Гнусно было на душе после этого знакомства. От осознания своей причастности к этому уродливому миру с искажённой системой ценностей я чувствовала себя грязной. Мне казалось, что в моих мозгах уже тоже произошли те непоправимые метаморфозы, которые случились с этими женщинами. Пустота, но деньги… Это был выбор тысяч Алевтин и Татьян, продавших, расплескавших свои души в Японии. Алевтина бравировала тем, что не спала со своими клиентами. Но для того, чтобы в душу попала проказа, не обязательно было вступать с клиентами в интимные отношения. Неизбежно каждую, которая приезжала заниматься этим бизнесом, посещала мысль о нравственном падении. А дальше остаётся выбрать, слушать эту мысль или гнать от себя. Большинство выбирали второе и приезжали в Японию в качестве хостесс снова и снова.
Это была удобная жизнь. Мы не тратили денег на еду. Нам приносили угощения клиенты. Для Хисащи принести нам продукты тоже было благородным жестом помощи.
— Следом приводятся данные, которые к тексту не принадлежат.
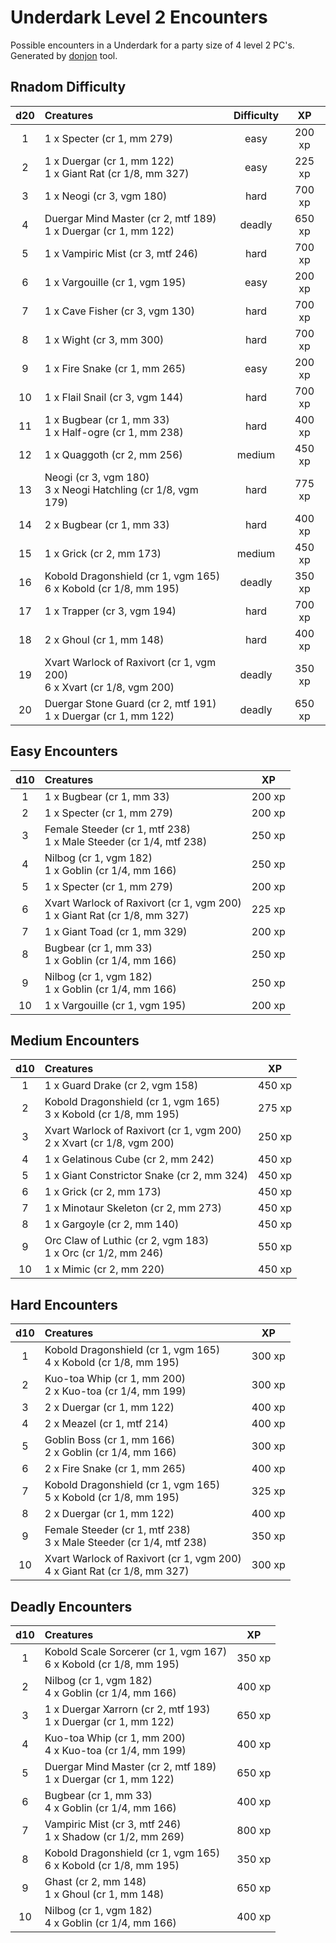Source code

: # Underdark Level 2 Encounters

Possible encounters in a Underdark for a party size of 4 level 2 PC's. Generated by [donjon](https://donjon.bin.sh/5e/random/#type=encounter) tool.


## Rnadom Difficulty

| d20 | Creatures | Difficulty | XP |
|:---:|:--------- |:----------:|:--:|
| 1 | 1 x Specter (cr 1, mm 279) | easy | 200 xp |
| 2 | 1 x Duergar (cr 1, mm 122)<br>1 x Giant Rat (cr 1/8, mm 327) | easy | 225 xp |
| 3 | 1 x Neogi (cr 3, vgm 180) | hard | 700 xp |
| 4 | Duergar Mind Master (cr 2, mtf 189)<br>1 x Duergar (cr 1, mm 122) | deadly | 650 xp |
| 5 | 1 x Vampiric Mist (cr 3, mtf 246) | hard | 700 xp |
| 6 | 1 x Vargouille (cr 1, vgm 195) | easy | 200 xp |
| 7 | 1 x Cave Fisher (cr 3, vgm 130) | hard | 700 xp |
| 8 | 1 x Wight (cr 3, mm 300) | hard | 700 xp |
| 9 | 1 x Fire Snake (cr 1, mm 265) | easy | 200 xp |
| 10 | 1 x Flail Snail (cr 3, vgm 144) | hard | 700 xp |
| 11 | 1 x Bugbear (cr 1, mm 33)<br>1 x Half-ogre (cr 1, mm 238) | hard | 400 xp |
| 12 | 1 x Quaggoth (cr 2, mm 256) | medium | 450 xp |
| 13 | Neogi (cr 3, vgm 180)<br>3 x Neogi Hatchling (cr 1/8, vgm 179) | hard | 775 xp |
| 14 | 2 x Bugbear (cr 1, mm 33) | hard | 400 xp |
| 15 | 1 x Grick (cr 2, mm 173) | medium | 450 xp |
| 16 | Kobold Dragonshield (cr 1, vgm 165)<br>6 x Kobold (cr 1/8, mm 195) | deadly | 350 xp |
| 17 | 1 x Trapper (cr 3, vgm 194) | hard | 700 xp |
| 18 | 2 x Ghoul (cr 1, mm 148) | hard | 400 xp |
| 19 | Xvart Warlock of Raxivort (cr 1, vgm 200)<br>6 x Xvart (cr 1/8, vgm 200) | deadly | 350 xp |
| 20 | Duergar Stone Guard (cr 2, mtf 191)<br>1 x Duergar (cr 1, mm 122) | deadly | 650 xp |


## Easy Encounters

| d10 | Creatures | XP |
|:---:|:--------- |:--:|
| 1 | 1 x Bugbear (cr 1, mm 33)| 200 xp |
| 2 | 1 x Specter (cr 1, mm 279)| 200 xp |
| 3 | Female Steeder (cr 1, mtf 238)<br>1 x Male Steeder (cr 1/4, mtf 238)| 250 xp |
| 4 | Nilbog (cr 1, vgm 182)<br>1 x Goblin (cr 1/4, mm 166)| 250 xp |
| 5 | 1 x Specter (cr 1, mm 279)| 200 xp |
| 6 | Xvart Warlock of Raxivort (cr 1, vgm 200)<br>1 x Giant Rat (cr 1/8, mm 327)| 225 xp |
| 7 | 1 x Giant Toad (cr 1, mm 329)| 200 xp |
| 8 | Bugbear (cr 1, mm 33)<br>1 x Goblin (cr 1/4, mm 166)| 250 xp |
| 9 | Nilbog (cr 1, vgm 182)<br>1 x Goblin (cr 1/4, mm 166)| 250 xp |
| 10 | 1 x Vargouille (cr 1, vgm 195)| 200 xp |


## Medium Encounters

| d10 | Creatures | XP |
|:---:|:--------- |:--:|
| 1 | 1 x Guard Drake (cr 2, vgm 158)| 450 xp |
| 2 | Kobold Dragonshield (cr 1, vgm 165)<br>3 x Kobold (cr 1/8, mm 195)| 275 xp |
| 3 | Xvart Warlock of Raxivort (cr 1, vgm 200)<br>2 x Xvart (cr 1/8, vgm 200)| 250 xp |
| 4 | 1 x Gelatinous Cube (cr 2, mm 242)| 450 xp |
| 5 | 1 x Giant Constrictor Snake (cr 2, mm 324)| 450 xp |
| 6 | 1 x Grick (cr 2, mm 173)| 450 xp |
| 7 | 1 x Minotaur Skeleton (cr 2, mm 273)| 450 xp |
| 8 | 1 x Gargoyle (cr 2, mm 140)| 450 xp |
| 9 | Orc Claw of Luthic (cr 2, vgm 183)<br>1 x Orc (cr 1/2, mm 246)| 550 xp |
| 10 | 1 x Mimic (cr 2, mm 220)| 450 xp |


## Hard Encounters

| d10 | Creatures | XP |
|:---:|:--------- |:--:|
| 1 | Kobold Dragonshield (cr 1, vgm 165)<br>4 x Kobold (cr 1/8, mm 195)| 300 xp |
| 2 | Kuo-toa Whip (cr 1, mm 200)<br>2 x Kuo-toa (cr 1/4, mm 199)| 300 xp |
| 3 | 2 x Duergar (cr 1, mm 122)| 400 xp |
| 4 | 2 x Meazel (cr 1, mtf 214)| 400 xp |
| 5 | Goblin Boss (cr 1, mm 166)<br>2 x Goblin (cr 1/4, mm 166)| 300 xp |
| 6 | 2 x Fire Snake (cr 1, mm 265)| 400 xp |
| 7 | Kobold Dragonshield (cr 1, vgm 165)<br>5 x Kobold (cr 1/8, mm 195)| 325 xp |
| 8 | 2 x Duergar (cr 1, mm 122)| 400 xp |
| 9 | Female Steeder (cr 1, mtf 238)<br>3 x Male Steeder (cr 1/4, mtf 238)| 350 xp |
| 10 | Xvart Warlock of Raxivort (cr 1, vgm 200)<br>4 x Giant Rat (cr 1/8, mm 327)| 300 xp |


## Deadly Encounters

| d10 | Creatures | XP |
|:---:|:--------- |:--:|
| 1 | Kobold Scale Sorcerer (cr 1, vgm 167)<br>6 x Kobold (cr 1/8, mm 195)| 350 xp |
| 2 | Nilbog (cr 1, vgm 182)<br>4 x Goblin (cr 1/4, mm 166)| 400 xp |
| 3 | 1 x Duergar Xarrorn (cr 2, mtf 193)<br>1 x Duergar (cr 1, mm 122)| 650 xp |
| 4 | Kuo-toa Whip (cr 1, mm 200)<br>4 x Kuo-toa (cr 1/4, mm 199)| 400 xp |
| 5 | Duergar Mind Master (cr 2, mtf 189)<br>1 x Duergar (cr 1, mm 122)| 650 xp |
| 6 | Bugbear (cr 1, mm 33)<br>4 x Goblin (cr 1/4, mm 166)| 400 xp |
| 7 | Vampiric Mist (cr 3, mtf 246)<br>1 x Shadow (cr 1/2, mm 269)| 800 xp |
| 8 | Kobold Dragonshield (cr 1, vgm 165)<br>6 x Kobold (cr 1/8, mm 195)| 350 xp |
| 9 | Ghast (cr 2, mm 148)<br>1 x Ghoul (cr 1, mm 148)| 650 xp |
| 10 | Nilbog (cr 1, vgm 182)<br>4 x Goblin (cr 1/4, mm 166)| 400 xp |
Впрочем, скоро мы и в продуктах перестали нуждаться. Мы вообще не стали готовить, ведь почти каждый день кто-нибудь приглашал нас в ресторан или кафе. Внешне это действительно была удобная, ленивая жизнь почти без затрат, а только с накоплениями. Если не говорить о неокупаемых душевных затратах.
На наших глазах девочки филиппинки, которые приезжали впервые, юные и наивные, с растерянным чистым взглядом, за несколько месяцев превращались в настоящих акул хостинга, лживых и циничных. С напряжённым сканирующим взглядом, вульгарным смехом и наглыми манерами. Нельзя было не заметить этого скоротечного разрушения в мозгах, но каждая из них говорила: «Я приехала сюда за деньгами, которые в корне изменят мою жизнь». И никто не смел судить их, измученных нищетой. У Нины были руки восьмидесятилетней старухи. Ей было всего двадцать три года. В семье, где росло одиннадцать детей, она была старшей. С утра до вечера она стирала на реке одежду своим десяти братьям и сёстрам. Ладони её были так истёрты, как если бы это была кожа, пострадавшая от ожога. «Мне бы подкопить денег, чтобы уйти из дома», — говорила Нина.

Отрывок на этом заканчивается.